El flechazo fue inmediato y especialmente hirió a María. Ella lloró, rogó y pataleó para que sus padres aceptaran el romance, pero los Ezcurra recelaban de Belgrano por un antecedente algo oscuro de su padre. Y pusieron manos a la obra. Pronto extrajeron de su antiguas tierras a un también Ezcurra, a quien impusieron como esposo a la niña. El matrimonio fue un desastre pero al afortunado Ezcurra le fue estupendamente en sus negocios en el Río de la Plata.

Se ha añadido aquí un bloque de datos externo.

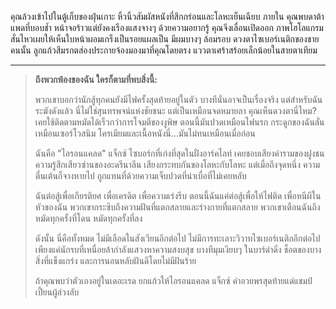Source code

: คุณล้วงเข้าไปในตู้เก็บของฝุ่นเกาะ หิ้วนิ้วสัมผัสหนังที่สึกกร่อนและโลหะเย็นเฉียบ ภายใน คุณพบดาต้าแพดที่บอบช้ำ หน้าจอร้าวแต่ยังคงเรืองแสงจางๆ ด้วยความอยากรู้ คุณจึงเลื่อนเปิดออก ภาพโฮโลแกรมสั่นไหวเผยให้เห็นใบหน้าผอมเกร็งเป็นรอยแผลเป็น มีผมบางๆ ล้อมรอบ ดวงตาไซเบอร์เนติกของชายคนนั้น ลูกแก้วสีมรกตส่องประกายจ้องมองมาที่คุณโดยตรง แววตาเศร้าสร้อยเล็กน้อยในสายตาเทียม

---

> **ถึงพวกพ้องของฉัน ใครก็ตามที่พบสิ่งนี้:**
>
> พวกเขาบอกว่านักสู้ทุกคนยังมีไฟครั้งสุดท้ายอยู่ในตัว บางทีนั่นอาจเป็นเรื่องจริง แต่สำหรับฉัน ระฆังดังแล้ว นี่ไม่ใช่สุนทรพจน์แห่งชัยชนะ แต่เป็นเหมือนจดหมายลา คุณเห็นดวงตานี่ไหม? เคยใช้ติดตามหมัดได้เร็วกว่าการโจมตีของงูพิษ ตอนนี้มันปวดเหมือนไฟนรก กระดูกของฉันลั่นเหมือนเซอร์โวสนิม โครเมียมและเนื้อหนังนี่...มันไม่ทนเหมือนเมื่อก่อน
>
> ฉันคือ "ไอรอนแคลด" แจ็กซ์ ไซบอร์กที่เก่งที่สุดในฝั่งอาร์คไลท์ เคยชอบเสียงคำรามของฝูงชน ความรู้สึกเสียวซ่านของอะดรีนาลีน เสียงกระทบกันของโลหะกับโลหะ แต่เมื่อถึงจุดหนึ่ง ความตื่นเต้นก็จางหายไป ถูกแทนที่ด้วยความเจ็บปวดที่น่าเบื่อที่ไม่เคยหลับ
>
> ฉันต่อสู้เพื่อเกียรติยศ เพื่อเครดิต เพื่อความเร่งรีบ ตอนนี้ฉันแค่ต่อสู้เพื่อให้ไฟติด เพื่อหนีผีในหัวของฉัน พวกเขากระซิบถึงความฝันที่แตกสลายและร่างกายที่แตกสลาย พวกเขาเตือนฉันถึงหมัดทุกครั้งที่โดน หมัดทุกครั้งที่ลง
>
> ดังนั้น นี่คือทั้งหมด ไม่มีเลือดในสังเวียนอีกต่อไป ไม่มีการทะเลาะวิวาทไซเบอร์เนติกอีกต่อไป เพียงแค่นักรบที่เหนื่อยล้ากำลังแสวงหาความสงบสุข บางทีมุมเงียบๆ ในบาร์ดำดิ่ง ช็อตของบางสิ่งที่แข็งแกร่ง และการนอนหลับฝันดีโดยไม่มีฝันร้าย
>
> ถ้าคุณพบว่าตัวเองอยู่ในเดอะเรด ยกแก้วให้ไอรอนแคลด แจ็กซ์ คำอวยพรสุดท้ายแด่แชมป์เปี้ยนผู้ล่วงลับ
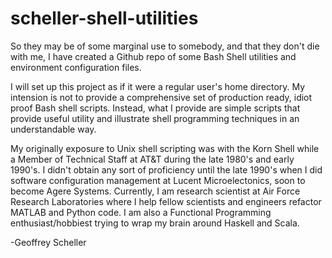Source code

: # scheller-shell-utilities

So they may be of some marginal use to somebody, and that they
don't die with me, I have created a Github repo of some Bash
Shell utilities and environment configuration files.

I will set up this project as if it were a regular user's home
directory.  My intension is not to provide a comprehensive set
of production ready, idiot proof Bash shell scripts.  Instead,
what I provide are simple scripts that provide useful utility
and illustrate shell programming techniques in an understandable
way.

My originally exposure to Unix shell scripting was with the
Korn Shell while a Member of Technical Staff at AT&T
during the late 1980's and early 1990's.  I didn't obtain
any sort of proficiency until the late 1990's when I did
software configuration management at Lucent Microelectonics,
soon to become Agere Systems.  Currently, I am research
scientist at Air Force Research Laboratories where I help
fellow scientists and engineers refactor MATLAB and Python code.
I am also a Functional Programming enthusiast/hobbiest trying
to wrap my brain around Haskell and Scala.

-Geoffrey Scheller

La Revolución hizo añicos todo. Ezcurra retornó a España y María Josefa se negó a seguirlo. La guerra, no declarada, estalló. Pronto llegó la noticia de la muerte del marido de María Josefa. Se convirtió en la única heredera de una fortuna. Pero ante la sociedad quedó en una posición al menos incómoda: ni viuda desconsolada ni separada o abandonada. A María Josefa no le importó: había llegado la hora de imponer su deseo por encima de las normas y los sacrificios. Ella tomó sus bártulos y partió hacia el Norte, allí donde Belgrano, al mando del Ejército, mantenía intacto el suelo criollo.
Eso, supongo, habrá sido puro frenesí junto al ardor de las batallas. Y fruto de ese amor tuvieron un niño al que ninguno de los dos reconoció y que, ya de vuelta en Buenos Aires, ella dio en adopción a Encarnación y a Rosas. Al cumplir los 18, Rosas le develó la verdad al vástago, comenzando: “Su padre es un hombre mucho más grande que yo...”.
Después vienen los años siniestros de María Josefa: de ser la amante de un héroe a ser la colaboradora de un déspota ridículo y bestial. Con Encarnación se dedicaron a organizar a los criminales de La Mazorca. Pero dejemos que a esas sombras de tantísimo dolor se la lleve el polvo de la historia y quedémonos por un instante con la memoria de aquel ardor.